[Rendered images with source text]
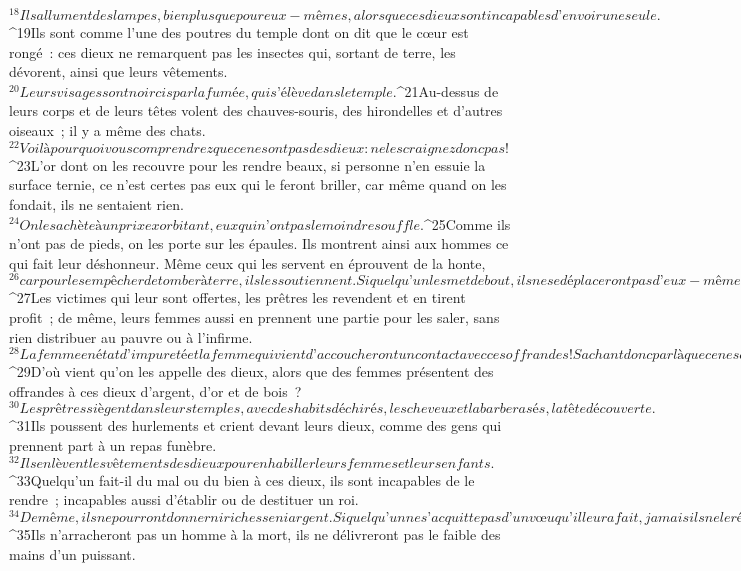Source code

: ${}^{18}Ils allument des lampes, bien plus que pour eux-mêmes, alors que ces dieux sont incapables d’en voir une seule. 
${}^{19}Ils sont comme l’une des poutres du temple dont on dit que le cœur est rongé : ces dieux ne remarquent pas les insectes qui, sortant de terre, les dévorent, ainsi que leurs vêtements. 
${}^{20}Leurs visages sont noircis par la fumée, qui s’élève dans le temple. 
${}^{21}Au-dessus de leurs corps et de leurs têtes volent des chauves-souris, des hirondelles et d’autres oiseaux ; il y a même des chats. 
${}^{22}Voilà pourquoi vous comprendrez que ce ne sont pas des dieux : ne les craignez donc pas !
${}^{23}L’or dont on les recouvre pour les rendre beaux, si personne n’en essuie la surface ternie, ce n’est certes pas eux qui le feront briller, car même quand on les fondait, ils ne sentaient rien. 
${}^{24}On les achète à un prix exorbitant, eux qui n’ont pas le moindre souffle. 
${}^{25}Comme ils n’ont pas de pieds, on les porte sur les épaules. Ils montrent ainsi aux hommes ce qui fait leur déshonneur. Même ceux qui les servent en éprouvent de la honte, 
${}^{26}car pour les empêcher de tomber à terre, ils les soutiennent. Si quelqu’un les met debout, ils ne se déplaceront pas d’eux-mêmes ; s’ils penchent, ils ne peuvent pas davantage se redresser. Mais c’est comme à des morts qu’on leur présente des offrandes. 
${}^{27}Les victimes qui leur sont offertes, les prêtres les revendent et en tirent profit ; de même, leurs femmes aussi en prennent une partie pour les saler, sans rien distribuer au pauvre ou à l’infirme. 
${}^{28}La femme en état d’impureté et la femme qui vient d’accoucher ont un contact avec ces offrandes ! Sachant donc par là que ce ne sont pas des dieux, ne les craignez pas !
${}^{29}D’où vient qu’on les appelle des dieux, alors que des femmes présentent des offrandes à ces dieux d’argent, d’or et de bois ? 
${}^{30}Les prêtres siègent dans leurs temples, avec des habits déchirés, les cheveux et la barbe rasés, la tête découverte. 
${}^{31}Ils poussent des hurlements et crient devant leurs dieux, comme des gens qui prennent part à un repas funèbre. 
${}^{32}Ils enlèvent les vêtements des dieux pour en habiller leurs femmes et leurs enfants. 
${}^{33}Quelqu’un fait-il du mal ou du bien à ces dieux, ils sont incapables de le rendre ; incapables aussi d’établir ou de destituer un roi. 
${}^{34}De même, ils ne pourront donner ni richesse ni argent. Si quelqu’un ne s’acquitte pas d’un vœu qu’il leur a fait, jamais ils ne le réclameront. 
${}^{35}Ils n’arracheront pas un homme à la mort, ils ne délivreront pas le faible des mains d’un puissant. 
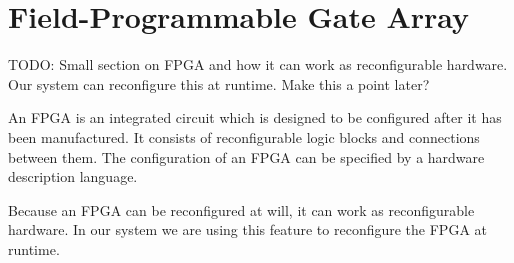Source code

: \section{Field-Programmable Gate Array}
TODO: Small section on FPGA and how it can work as reconfigurable hardware. Our system can reconfigure this at runtime. Make this a point later?

An FPGA is an integrated circuit which is designed to be configured after it has been manufactured. It consists of reconfigurable logic blocks and connections between them. The configuration of an FPGA can be specified by a hardware description language.

Because an FPGA can be reconfigured at will, it can work as reconfigurable hardware. In our system we are using this feature to reconfigure the FPGA at runtime.
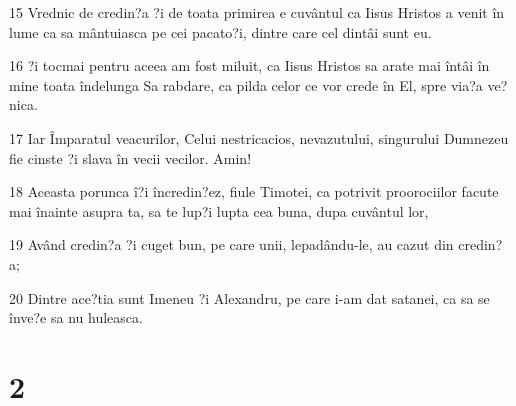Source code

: \par 15 Vrednic de credin?a ?i de toata primirea e cuvântul ca Iisus Hristos a venit în lume ca sa mântuiasca pe cei pacato?i, dintre care cel dintâi sunt eu.
\par 16 ?i tocmai pentru aceea am fost miluit, ca Iisus Hristos sa arate mai întâi în mine toata îndelunga Sa rabdare, ca pilda celor ce vor crede în El, spre via?a ve?nica.
\par 17 Iar Împaratul veacurilor, Celui nestricacios, nevazutului, singurului Dumnezeu fie cinste ?i slava în vecii vecilor. Amin!
\par 18 Aceasta porunca î?i încredin?ez, fiule Timotei, ca potrivit proorociilor facute mai înainte asupra ta, sa te lup?i lupta cea buna, dupa cuvântul lor,
\par 19 Având credin?a ?i cuget bun, pe care unii, lepadându-le, au cazut din credin?a;
\par 20 Dintre ace?tia sunt Imeneu ?i Alexandru, pe care i-am dat satanei, ca sa se înve?e sa nu huleasca.

\chapter{2}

**PROBLEM TO SOLVE**
Before you finish, make sure every line above has been repeated exactly and no picture remains in the copy.

**WRITTEN RESPONSE**
Source code

: ${}^{18}Ils allument des lampes, bien plus que pour eux-mêmes, alors que ces dieux sont incapables d’en voir une seule. 
${}^{19}Ils sont comme l’une des poutres du temple dont on dit que le cœur est rongé : ces dieux ne remarquent pas les insectes qui, sortant de terre, les dévorent, ainsi que leurs vêtements. 
${}^{20}Leurs visages sont noircis par la fumée, qui s’élève dans le temple. 
${}^{21}Au-dessus de leurs corps et de leurs têtes volent des chauves-souris, des hirondelles et d’autres oiseaux ; il y a même des chats. 
${}^{22}Voilà pourquoi vous comprendrez que ce ne sont pas des dieux : ne les craignez donc pas !
${}^{23}L’or dont on les recouvre pour les rendre beaux, si personne n’en essuie la surface ternie, ce n’est certes pas eux qui le feront briller, car même quand on les fondait, ils ne sentaient rien. 
${}^{24}On les achète à un prix exorbitant, eux qui n’ont pas le moindre souffle. 
${}^{25}Comme ils n’ont pas de pieds, on les porte sur les épaules. Ils montrent ainsi aux hommes ce qui fait leur déshonneur. Même ceux qui les servent en éprouvent de la honte, 
${}^{26}car pour les empêcher de tomber à terre, ils les soutiennent. Si quelqu’un les met debout, ils ne se déplaceront pas d’eux-mêmes ; s’ils penchent, ils ne peuvent pas davantage se redresser. Mais c’est comme à des morts qu’on leur présente des offrandes. 
${}^{27}Les victimes qui leur sont offertes, les prêtres les revendent et en tirent profit ; de même, leurs femmes aussi en prennent une partie pour les saler, sans rien distribuer au pauvre ou à l’infirme. 
${}^{28}La femme en état d’impureté et la femme qui vient d’accoucher ont un contact avec ces offrandes ! Sachant donc par là que ce ne sont pas des dieux, ne les craignez pas !
${}^{29}D’où vient qu’on les appelle des dieux, alors que des femmes présentent des offrandes à ces dieux d’argent, d’or et de bois ? 
${}^{30}Les prêtres siègent dans leurs temples, avec des habits déchirés, les cheveux et la barbe rasés, la tête découverte. 
${}^{31}Ils poussent des hurlements et crient devant leurs dieux, comme des gens qui prennent part à un repas funèbre. 
${}^{32}Ils enlèvent les vêtements des dieux pour en habiller leurs femmes et leurs enfants. 
${}^{33}Quelqu’un fait-il du mal ou du bien à ces dieux, ils sont incapables de le rendre ; incapables aussi d’établir ou de destituer un roi. 
${}^{34}De même, ils ne pourront donner ni richesse ni argent. Si quelqu’un ne s’acquitte pas d’un vœu qu’il leur a fait, jamais ils ne le réclameront. 
${}^{35}Ils n’arracheront pas un homme à la mort, ils ne délivreront pas le faible des mains d’un puissant. 
Source code

: \section{Field-Programmable Gate Array}
TODO: Small section on FPGA and how it can work as reconfigurable hardware. Our system can reconfigure this at runtime. Make this a point later?

An FPGA is an integrated circuit which is designed to be configured after it has been manufactured. It consists of reconfigurable logic blocks and connections between them. The configuration of an FPGA can be specified by a hardware description language.

Because an FPGA can be reconfigured at will, it can work as reconfigurable hardware. In our system we are using this feature to reconfigure the FPGA at runtime.
Source code

: \par 15 Vrednic de credin?a ?i de toata primirea e cuvântul ca Iisus Hristos a venit în lume ca sa mântuiasca pe cei pacato?i, dintre care cel dintâi sunt eu.
\par 16 ?i tocmai pentru aceea am fost miluit, ca Iisus Hristos sa arate mai întâi în mine toata îndelunga Sa rabdare, ca pilda celor ce vor crede în El, spre via?a ve?nica.
\par 17 Iar Împaratul veacurilor, Celui nestricacios, nevazutului, singurului Dumnezeu fie cinste ?i slava în vecii vecilor. Amin!
\par 18 Aceasta porunca î?i încredin?ez, fiule Timotei, ca potrivit proorociilor facute mai înainte asupra ta, sa te lup?i lupta cea buna, dupa cuvântul lor,
\par 19 Având credin?a ?i cuget bun, pe care unii, lepadându-le, au cazut din credin?a;
\par 20 Dintre ace?tia sunt Imeneu ?i Alexandru, pe care i-am dat satanei, ca sa se înve?e sa nu huleasca.

\chapter{2}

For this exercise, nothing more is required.